Such acts, he added, "might be designated as war crimes by a competent tribunal".

The report accepted that the removal of the former regime of Saddam Hussein had to be considered a "major contribution to human rights in Iraq".

Saddam's government, most of whose members had now been arrested, "was a brutal, murderous, torturing gang that preyed on its own people . . . and committed shocking, systemic and criminal violations of human rights", the 45-page report stated.

"Everyone accepts the good intentions of the coalition as regards the behaviour of their forces in Iraq", the report stated.
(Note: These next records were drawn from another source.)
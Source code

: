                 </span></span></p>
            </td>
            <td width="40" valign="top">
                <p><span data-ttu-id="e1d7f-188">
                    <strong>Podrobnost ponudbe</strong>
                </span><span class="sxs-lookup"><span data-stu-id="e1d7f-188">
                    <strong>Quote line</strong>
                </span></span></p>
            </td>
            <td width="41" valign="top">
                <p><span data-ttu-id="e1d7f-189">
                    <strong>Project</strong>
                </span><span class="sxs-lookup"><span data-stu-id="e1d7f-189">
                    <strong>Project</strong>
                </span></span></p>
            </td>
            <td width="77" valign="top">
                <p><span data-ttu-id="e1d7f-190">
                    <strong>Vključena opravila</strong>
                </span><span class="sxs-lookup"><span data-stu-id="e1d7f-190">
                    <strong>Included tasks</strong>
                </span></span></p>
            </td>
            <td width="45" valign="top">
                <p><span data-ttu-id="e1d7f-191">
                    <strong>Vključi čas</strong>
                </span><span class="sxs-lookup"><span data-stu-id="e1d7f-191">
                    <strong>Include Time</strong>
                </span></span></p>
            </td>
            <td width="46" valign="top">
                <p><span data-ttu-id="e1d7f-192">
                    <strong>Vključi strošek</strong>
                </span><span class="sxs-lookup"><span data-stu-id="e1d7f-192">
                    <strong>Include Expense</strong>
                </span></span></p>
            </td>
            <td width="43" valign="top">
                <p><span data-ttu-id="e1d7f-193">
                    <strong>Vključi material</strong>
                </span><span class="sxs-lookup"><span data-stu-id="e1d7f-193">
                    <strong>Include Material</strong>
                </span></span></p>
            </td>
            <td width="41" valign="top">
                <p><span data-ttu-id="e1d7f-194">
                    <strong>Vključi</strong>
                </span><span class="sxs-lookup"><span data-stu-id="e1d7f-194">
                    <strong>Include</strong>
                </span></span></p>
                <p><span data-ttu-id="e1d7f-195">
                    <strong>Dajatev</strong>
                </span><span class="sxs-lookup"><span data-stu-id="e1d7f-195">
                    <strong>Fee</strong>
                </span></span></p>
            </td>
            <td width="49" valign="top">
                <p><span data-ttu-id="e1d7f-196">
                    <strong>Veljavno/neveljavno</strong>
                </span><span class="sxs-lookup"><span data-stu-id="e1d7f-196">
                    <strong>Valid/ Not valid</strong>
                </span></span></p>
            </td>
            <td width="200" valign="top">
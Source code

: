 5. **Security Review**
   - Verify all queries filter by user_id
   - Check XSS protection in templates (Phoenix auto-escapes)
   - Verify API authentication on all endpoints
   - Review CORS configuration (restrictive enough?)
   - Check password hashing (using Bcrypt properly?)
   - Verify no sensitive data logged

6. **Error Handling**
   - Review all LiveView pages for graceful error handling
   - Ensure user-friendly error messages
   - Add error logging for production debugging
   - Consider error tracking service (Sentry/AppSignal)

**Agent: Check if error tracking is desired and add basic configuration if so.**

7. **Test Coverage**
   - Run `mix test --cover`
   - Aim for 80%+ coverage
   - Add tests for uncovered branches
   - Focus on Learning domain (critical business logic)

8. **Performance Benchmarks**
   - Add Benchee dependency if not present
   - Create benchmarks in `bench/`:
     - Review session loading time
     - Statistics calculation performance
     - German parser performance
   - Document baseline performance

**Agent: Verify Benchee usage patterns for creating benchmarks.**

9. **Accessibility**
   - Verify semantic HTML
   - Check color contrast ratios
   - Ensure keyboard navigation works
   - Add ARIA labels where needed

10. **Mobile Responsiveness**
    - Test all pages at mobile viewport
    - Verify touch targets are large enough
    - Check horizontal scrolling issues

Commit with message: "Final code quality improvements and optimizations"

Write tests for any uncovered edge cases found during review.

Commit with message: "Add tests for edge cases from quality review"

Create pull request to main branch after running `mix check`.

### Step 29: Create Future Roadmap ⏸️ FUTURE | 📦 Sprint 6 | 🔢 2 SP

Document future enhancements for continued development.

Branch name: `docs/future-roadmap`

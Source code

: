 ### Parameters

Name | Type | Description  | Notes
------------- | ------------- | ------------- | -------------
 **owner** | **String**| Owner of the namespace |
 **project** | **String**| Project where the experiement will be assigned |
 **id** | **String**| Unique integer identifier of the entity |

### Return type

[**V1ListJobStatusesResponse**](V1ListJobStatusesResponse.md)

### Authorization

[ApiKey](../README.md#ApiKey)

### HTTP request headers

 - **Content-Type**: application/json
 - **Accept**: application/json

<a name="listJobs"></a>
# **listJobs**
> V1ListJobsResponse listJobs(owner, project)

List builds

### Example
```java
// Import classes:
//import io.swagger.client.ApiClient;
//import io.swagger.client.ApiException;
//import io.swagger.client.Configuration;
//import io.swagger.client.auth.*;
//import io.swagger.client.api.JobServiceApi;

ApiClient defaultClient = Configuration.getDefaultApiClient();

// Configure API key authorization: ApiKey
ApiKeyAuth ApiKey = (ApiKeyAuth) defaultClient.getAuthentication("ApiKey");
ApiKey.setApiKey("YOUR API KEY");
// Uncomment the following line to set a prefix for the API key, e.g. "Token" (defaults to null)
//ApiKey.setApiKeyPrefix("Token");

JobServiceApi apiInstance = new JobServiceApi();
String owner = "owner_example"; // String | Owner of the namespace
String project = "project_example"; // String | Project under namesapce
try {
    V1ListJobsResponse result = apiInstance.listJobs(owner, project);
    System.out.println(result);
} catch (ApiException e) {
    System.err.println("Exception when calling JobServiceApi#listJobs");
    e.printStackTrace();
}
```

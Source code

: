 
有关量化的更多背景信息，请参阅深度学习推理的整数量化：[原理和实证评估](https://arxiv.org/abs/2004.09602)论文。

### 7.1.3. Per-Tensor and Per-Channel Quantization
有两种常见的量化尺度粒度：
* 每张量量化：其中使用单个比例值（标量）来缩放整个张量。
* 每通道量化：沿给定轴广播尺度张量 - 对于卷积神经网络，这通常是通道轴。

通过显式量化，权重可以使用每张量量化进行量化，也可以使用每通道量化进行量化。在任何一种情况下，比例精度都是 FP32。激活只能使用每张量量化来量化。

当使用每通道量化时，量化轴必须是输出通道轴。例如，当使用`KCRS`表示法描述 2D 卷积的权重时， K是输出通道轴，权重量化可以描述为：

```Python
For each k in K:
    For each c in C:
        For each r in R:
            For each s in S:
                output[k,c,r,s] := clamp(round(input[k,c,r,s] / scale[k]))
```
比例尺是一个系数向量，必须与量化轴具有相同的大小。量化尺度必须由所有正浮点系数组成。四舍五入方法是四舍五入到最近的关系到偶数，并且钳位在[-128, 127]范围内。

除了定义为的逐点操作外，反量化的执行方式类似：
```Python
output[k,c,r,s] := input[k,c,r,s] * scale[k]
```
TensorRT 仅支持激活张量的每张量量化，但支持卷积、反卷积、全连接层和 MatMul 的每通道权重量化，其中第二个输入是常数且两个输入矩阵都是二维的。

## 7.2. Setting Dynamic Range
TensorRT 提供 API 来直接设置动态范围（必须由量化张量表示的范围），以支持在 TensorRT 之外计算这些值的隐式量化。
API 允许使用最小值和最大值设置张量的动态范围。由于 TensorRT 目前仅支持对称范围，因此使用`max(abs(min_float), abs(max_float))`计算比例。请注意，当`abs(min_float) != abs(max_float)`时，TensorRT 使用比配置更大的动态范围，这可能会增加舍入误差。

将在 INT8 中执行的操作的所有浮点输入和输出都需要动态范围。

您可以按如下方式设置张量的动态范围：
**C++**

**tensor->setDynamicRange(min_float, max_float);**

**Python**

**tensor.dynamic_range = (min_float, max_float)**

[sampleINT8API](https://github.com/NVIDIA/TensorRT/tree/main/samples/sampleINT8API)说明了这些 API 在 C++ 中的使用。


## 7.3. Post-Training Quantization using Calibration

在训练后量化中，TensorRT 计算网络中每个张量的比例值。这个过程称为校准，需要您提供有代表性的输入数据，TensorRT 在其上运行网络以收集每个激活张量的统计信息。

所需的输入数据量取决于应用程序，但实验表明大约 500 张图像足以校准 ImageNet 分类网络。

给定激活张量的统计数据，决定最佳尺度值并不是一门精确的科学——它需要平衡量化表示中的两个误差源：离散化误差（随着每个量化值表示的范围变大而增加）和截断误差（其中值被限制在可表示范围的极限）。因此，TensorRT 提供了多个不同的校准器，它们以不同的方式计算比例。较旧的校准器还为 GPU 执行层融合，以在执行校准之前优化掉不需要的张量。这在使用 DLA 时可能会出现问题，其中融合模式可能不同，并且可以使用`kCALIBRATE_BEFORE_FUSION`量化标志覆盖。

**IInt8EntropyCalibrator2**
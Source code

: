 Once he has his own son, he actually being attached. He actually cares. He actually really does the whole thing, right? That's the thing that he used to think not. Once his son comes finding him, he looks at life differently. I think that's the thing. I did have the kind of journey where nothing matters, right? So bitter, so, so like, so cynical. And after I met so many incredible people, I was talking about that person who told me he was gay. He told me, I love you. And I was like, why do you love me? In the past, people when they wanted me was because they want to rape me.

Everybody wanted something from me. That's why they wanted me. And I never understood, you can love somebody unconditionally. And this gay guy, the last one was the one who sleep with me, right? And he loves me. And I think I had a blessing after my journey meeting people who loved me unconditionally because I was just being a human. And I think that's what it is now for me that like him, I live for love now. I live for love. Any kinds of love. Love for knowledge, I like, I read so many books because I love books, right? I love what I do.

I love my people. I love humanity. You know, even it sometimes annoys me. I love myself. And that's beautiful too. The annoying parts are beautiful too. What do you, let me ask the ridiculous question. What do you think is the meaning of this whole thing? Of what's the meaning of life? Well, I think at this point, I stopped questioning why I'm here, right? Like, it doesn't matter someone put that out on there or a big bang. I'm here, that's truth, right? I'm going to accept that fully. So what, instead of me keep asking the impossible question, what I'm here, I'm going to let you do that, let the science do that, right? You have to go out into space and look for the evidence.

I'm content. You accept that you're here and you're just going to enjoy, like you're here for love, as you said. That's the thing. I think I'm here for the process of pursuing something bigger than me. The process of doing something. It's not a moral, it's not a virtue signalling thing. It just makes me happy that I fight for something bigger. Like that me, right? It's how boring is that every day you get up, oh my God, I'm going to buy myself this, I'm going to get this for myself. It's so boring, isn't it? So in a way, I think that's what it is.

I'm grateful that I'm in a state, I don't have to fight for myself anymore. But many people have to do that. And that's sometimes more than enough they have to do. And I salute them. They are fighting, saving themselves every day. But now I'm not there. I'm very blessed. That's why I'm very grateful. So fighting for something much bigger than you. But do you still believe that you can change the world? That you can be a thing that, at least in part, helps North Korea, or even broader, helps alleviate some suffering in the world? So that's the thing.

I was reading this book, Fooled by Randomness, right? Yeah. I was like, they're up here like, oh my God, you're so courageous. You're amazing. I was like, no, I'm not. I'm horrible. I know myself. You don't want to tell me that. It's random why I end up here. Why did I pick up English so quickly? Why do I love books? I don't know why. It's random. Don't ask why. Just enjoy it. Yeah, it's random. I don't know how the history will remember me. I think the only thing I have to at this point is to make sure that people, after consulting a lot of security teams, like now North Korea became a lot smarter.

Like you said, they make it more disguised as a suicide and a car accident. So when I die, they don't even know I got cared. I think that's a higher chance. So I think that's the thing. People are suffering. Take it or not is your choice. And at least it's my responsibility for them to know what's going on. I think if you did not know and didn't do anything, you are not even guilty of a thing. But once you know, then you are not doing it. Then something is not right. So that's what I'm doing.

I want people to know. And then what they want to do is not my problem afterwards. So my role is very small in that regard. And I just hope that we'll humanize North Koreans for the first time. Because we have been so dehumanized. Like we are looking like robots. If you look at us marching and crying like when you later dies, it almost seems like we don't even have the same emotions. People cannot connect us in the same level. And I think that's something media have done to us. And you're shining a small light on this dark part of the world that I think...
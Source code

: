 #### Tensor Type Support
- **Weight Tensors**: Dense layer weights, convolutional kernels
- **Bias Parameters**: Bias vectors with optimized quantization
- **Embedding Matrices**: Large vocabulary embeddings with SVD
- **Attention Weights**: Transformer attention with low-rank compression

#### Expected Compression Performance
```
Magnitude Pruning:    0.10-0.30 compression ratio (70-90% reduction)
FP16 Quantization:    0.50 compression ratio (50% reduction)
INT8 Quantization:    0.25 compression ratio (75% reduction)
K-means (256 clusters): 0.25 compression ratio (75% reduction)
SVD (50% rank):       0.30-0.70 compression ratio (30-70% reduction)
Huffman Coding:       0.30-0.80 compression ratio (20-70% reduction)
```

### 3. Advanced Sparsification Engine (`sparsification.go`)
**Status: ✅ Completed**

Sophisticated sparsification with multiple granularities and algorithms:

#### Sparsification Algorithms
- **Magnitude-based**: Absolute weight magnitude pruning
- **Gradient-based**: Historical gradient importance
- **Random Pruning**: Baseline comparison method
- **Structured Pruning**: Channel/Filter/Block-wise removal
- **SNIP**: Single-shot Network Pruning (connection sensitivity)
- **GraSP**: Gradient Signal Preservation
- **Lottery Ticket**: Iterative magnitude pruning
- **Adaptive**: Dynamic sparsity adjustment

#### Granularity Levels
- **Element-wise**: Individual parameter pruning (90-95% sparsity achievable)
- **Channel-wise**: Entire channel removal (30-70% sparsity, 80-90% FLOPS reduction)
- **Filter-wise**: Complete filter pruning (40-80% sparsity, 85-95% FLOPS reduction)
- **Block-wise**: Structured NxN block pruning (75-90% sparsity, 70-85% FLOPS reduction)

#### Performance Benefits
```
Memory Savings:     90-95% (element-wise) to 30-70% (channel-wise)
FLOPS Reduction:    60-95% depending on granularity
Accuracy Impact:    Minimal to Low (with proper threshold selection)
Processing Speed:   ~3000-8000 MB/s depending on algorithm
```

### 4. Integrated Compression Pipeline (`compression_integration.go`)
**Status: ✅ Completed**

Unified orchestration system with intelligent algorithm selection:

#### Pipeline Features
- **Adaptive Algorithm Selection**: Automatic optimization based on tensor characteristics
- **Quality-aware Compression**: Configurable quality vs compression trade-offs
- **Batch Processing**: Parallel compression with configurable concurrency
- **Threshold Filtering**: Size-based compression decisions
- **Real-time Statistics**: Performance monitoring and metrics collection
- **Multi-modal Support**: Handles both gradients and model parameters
It added that Iraq "could now well be launched on the road to democracy, the rule of law and governance that is respectful of human rights".

However, it cited various reports of mistreatment by troops of Iraqi men, women and children and said that coalition forces in Iraq in effect had "immunity" from any impartial jurisdiction for wrongful acts and rights abuses.

It was a "stark reality" that there had been no international oversight of the situation there since the occupation.

Mr Ramcharan, a British-trained barrister from Guyana, said that to correct this the coalition should appoint an "international ombudsman or commissioner on human rights".

The report was criticised by Reed Brody, special counsel to the US-based Human Rights Watch organisation.

"It seems very light, and to bend over backwards to accept the good faith of the US," he said. "I don't think it is the place of the UN human rights office to evaluate the intentions of a state or group of states."